1936 book by Jean-Paul Sartre

The Transcendence of the Ego (La Transcendance de l'ego: Esquisse d'une description phénomenologique) is a philosophical and phenomenological essay written by the philosopher Jean-Paul Sartre in 1934 and published in 1936. The essay demonstrates Sartre’s transition from traditional phenomenological thinking and most notably his break from the philosopher Edmund Husserl’s school of thought (phenomenology), and into his own. This transition is more apparent after Sartre’s military service from 1939 where we observe a rather more sympathetic view of being in the world, a topic that is dealt with in much greater detail in his 1943 work Being and Nothingness. This essay begins Sartre's study and hybridisation of phenomenology and ontology.

The basis of the essay is to at once appreciate Husserl's description of 'intended objects' (as appearing) being described in their own right, but also to observe the ego as 'in the world' and not materially of consciousness. For Sartre, it was rather more apt to describe the ego as an object for consciousness.

== Publication history ==
"The essay [...] is Sartre's very first work. The only two publications that preceded it, in fact, cannot be considered as philosophical inquiries in the strictest sense."^{:7} It grew out of his study of Husserl at the French Institute in Berlin,^{:viii} and first appeared in the 1936–37 issue of the philosophy journal Recherches Philosophiques.

An English translation by Forrest Williams and Robert Kirkpatrick was published in 1957. Librairie Philosophique J. Vrin issued the essay in book form in French in 1966. A new English translation by Andrew Brown appeared in 2004.

==Summary==
'Intentional objects' are objects of consciousness; that is to say, physical objects, numbers, value, the psyche, and psycho-physical persons—that Sartre agreed should be studied in their own right. It was also Sartre's view, which differed from Husserl's, that 'intentional objects' are consciousness, and that the value of intended stuffs was in consciousness of them. 'Intentional objects' are therefore both objects of consciousness and consciousness, and this is because consciousness is both itself and a reflection of itself. Sartre describes the cogito by noting that 'the consciousness which says I think'—this is the consciousness that can reflect on the mental concept of thinking—is not 'the consciousness which thinks'. So, one can think of one's own thinking, like the idea that a painting of a pipe is not an actual pipe. And, so, consciousness transcends its own properties because it includes both itself and the reflection of itself.

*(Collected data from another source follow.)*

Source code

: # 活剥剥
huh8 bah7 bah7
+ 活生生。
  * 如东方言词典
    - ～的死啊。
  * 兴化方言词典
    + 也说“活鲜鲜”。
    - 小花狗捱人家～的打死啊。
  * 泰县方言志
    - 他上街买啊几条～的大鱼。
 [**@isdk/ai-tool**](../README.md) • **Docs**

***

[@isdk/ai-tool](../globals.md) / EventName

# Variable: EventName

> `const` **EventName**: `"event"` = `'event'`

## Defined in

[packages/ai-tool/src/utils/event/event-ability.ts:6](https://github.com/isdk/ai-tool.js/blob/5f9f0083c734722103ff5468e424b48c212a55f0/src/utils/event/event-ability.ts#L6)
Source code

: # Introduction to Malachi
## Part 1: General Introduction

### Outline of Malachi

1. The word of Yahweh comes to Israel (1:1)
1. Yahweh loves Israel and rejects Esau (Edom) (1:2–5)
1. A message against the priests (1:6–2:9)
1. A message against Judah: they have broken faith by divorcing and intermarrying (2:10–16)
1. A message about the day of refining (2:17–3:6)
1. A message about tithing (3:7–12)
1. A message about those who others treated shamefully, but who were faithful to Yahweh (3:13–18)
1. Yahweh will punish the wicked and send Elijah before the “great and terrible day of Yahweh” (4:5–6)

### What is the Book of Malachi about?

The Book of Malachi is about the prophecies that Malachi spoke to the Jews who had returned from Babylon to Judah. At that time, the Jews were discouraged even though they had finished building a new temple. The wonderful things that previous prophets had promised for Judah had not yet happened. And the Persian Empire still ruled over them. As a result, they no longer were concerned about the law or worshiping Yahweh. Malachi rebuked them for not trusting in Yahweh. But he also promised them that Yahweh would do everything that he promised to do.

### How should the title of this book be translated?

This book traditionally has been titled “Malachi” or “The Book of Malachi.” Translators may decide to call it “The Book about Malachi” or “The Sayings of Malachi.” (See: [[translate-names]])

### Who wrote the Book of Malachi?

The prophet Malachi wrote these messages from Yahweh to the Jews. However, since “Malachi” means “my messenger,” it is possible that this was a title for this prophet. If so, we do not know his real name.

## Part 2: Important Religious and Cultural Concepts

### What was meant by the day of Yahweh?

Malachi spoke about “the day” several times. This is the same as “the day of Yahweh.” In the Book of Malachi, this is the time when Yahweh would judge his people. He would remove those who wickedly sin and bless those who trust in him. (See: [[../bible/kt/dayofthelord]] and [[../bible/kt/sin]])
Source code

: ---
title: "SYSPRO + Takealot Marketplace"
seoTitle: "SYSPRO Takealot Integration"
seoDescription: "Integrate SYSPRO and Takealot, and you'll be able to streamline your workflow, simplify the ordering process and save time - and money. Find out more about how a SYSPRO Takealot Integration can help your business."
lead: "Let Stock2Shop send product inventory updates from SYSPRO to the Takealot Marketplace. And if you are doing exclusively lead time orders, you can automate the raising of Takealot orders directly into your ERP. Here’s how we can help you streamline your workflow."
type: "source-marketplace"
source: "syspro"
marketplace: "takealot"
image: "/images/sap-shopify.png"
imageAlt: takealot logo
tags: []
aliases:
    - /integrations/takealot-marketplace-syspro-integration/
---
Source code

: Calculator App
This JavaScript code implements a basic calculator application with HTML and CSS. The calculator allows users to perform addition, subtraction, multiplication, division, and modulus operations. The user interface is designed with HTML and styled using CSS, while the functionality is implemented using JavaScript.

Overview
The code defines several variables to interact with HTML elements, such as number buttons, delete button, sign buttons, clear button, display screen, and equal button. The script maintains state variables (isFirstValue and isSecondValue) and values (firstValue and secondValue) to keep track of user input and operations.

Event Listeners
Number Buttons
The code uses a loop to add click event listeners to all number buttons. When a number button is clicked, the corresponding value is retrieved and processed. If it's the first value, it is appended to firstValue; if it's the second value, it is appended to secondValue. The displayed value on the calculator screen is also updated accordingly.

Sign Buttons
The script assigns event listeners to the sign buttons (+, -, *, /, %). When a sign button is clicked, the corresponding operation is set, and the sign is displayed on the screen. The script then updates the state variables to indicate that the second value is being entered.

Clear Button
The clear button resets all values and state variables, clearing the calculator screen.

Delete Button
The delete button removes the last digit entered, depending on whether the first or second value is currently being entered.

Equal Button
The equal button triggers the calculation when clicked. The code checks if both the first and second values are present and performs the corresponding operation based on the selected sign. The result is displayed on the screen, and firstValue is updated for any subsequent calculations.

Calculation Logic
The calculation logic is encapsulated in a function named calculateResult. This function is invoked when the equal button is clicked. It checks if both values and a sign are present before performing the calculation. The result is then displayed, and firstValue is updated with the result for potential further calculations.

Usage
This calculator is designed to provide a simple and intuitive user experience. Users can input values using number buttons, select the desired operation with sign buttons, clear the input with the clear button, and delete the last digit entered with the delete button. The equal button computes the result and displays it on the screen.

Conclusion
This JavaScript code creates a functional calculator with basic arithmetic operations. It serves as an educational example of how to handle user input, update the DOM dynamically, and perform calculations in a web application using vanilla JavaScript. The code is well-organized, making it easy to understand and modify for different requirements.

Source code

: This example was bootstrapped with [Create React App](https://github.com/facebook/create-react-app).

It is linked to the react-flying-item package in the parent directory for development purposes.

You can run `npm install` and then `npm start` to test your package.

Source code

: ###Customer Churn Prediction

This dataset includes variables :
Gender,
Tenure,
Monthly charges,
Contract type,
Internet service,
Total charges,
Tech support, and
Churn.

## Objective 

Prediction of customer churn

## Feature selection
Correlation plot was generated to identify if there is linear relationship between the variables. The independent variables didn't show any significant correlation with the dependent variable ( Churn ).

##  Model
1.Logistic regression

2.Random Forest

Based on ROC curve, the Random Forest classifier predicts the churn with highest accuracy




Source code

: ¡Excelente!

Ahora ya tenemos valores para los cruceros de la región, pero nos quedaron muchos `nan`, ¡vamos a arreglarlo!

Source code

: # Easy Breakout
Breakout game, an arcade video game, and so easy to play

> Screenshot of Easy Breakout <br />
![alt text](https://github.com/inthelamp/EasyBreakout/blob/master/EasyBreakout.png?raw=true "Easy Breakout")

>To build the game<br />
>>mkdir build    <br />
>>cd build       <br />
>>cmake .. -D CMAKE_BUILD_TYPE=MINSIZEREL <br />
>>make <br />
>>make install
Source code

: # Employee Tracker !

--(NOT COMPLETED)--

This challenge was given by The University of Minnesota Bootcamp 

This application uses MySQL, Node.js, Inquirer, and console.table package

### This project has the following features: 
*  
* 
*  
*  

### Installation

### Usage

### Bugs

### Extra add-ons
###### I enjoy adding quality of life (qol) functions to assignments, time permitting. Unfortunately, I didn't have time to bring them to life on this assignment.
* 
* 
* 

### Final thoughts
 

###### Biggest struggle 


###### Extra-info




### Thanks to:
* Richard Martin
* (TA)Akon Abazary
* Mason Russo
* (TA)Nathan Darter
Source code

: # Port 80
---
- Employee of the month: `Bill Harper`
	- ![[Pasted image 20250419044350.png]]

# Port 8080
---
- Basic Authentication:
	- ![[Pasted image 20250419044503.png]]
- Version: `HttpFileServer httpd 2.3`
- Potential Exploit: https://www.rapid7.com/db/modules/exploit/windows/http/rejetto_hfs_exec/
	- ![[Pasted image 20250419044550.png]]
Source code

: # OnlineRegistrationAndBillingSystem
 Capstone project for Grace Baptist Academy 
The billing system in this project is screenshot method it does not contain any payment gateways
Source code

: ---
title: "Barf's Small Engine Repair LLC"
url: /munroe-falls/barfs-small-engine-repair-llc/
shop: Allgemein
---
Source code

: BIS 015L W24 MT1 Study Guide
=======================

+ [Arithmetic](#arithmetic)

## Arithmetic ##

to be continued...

For Sartre, 'intentional objects' are objects for consciousness and consciousness itself, just as consciousness itself is both consciousness and reflecting consciousness. Moreover, consciousness is in the world as we are conscious of things, but we are also conscious of ourselves being conscious of things, so, things and our own consciousness of the things evoke our own reflective consciousness. Unfortunately, there exists no easier or any less mundane sounding explanation of what is meant here. It remains to be pointed out that the consciousness of reflection is not able to be reflected on. "When an external object is perceived, consciousness is also conscious of itself, even if consciousness is not its own object: it is a non-positional consciousness of itself, whereas, when an object is perceived, consciousness is a positional one. There is no need for a reflection. Consciousness is always aware of its activity and experience. This is what Sartre calls “unreflective consciousness”".

In light of this for Sartre, the constitution of the ego is 'states and actions [these intended objects we speak of] it supports'. This is to say, that the material presence of things in turn proves the ontology of the object contemplating them. Ego is then nothing without something in which to contemplate but is reliant on itself and its being. Further, the flexibility of consciousness for Sartre is the ability to contemplate something in its absence, this being special for his idea of reflection.

==Conclusion==
He concludes that though people can contemplate the same thing, we cannot contemplate 'the intuitive apprehension' of another. This connotes the Sartrean idea of becoming apprehensive about the awareness that we are to be responsible for our own doings, and also that we can be conscious of the thing like another consciousness is conscious of the thing, but we cannot reflect on their being conscious of the thing like we can reflect on our being conscious of the thing. In this way we are still only condemned to making ourselves as we battle with our own consciousness, and so we don’t create the world, we are objects in the world.